What is being asked: Word for word, give the listing below again.

Material for this exercise:
--------------------------------
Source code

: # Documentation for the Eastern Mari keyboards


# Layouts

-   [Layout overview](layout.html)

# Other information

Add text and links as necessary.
--------------------------------
Output of the task:
Source code

: # Documentation for the Eastern Mari keyboards


# Layouts

-   [Layout overview](layout.html)

# Other information

Add text and links as necessary.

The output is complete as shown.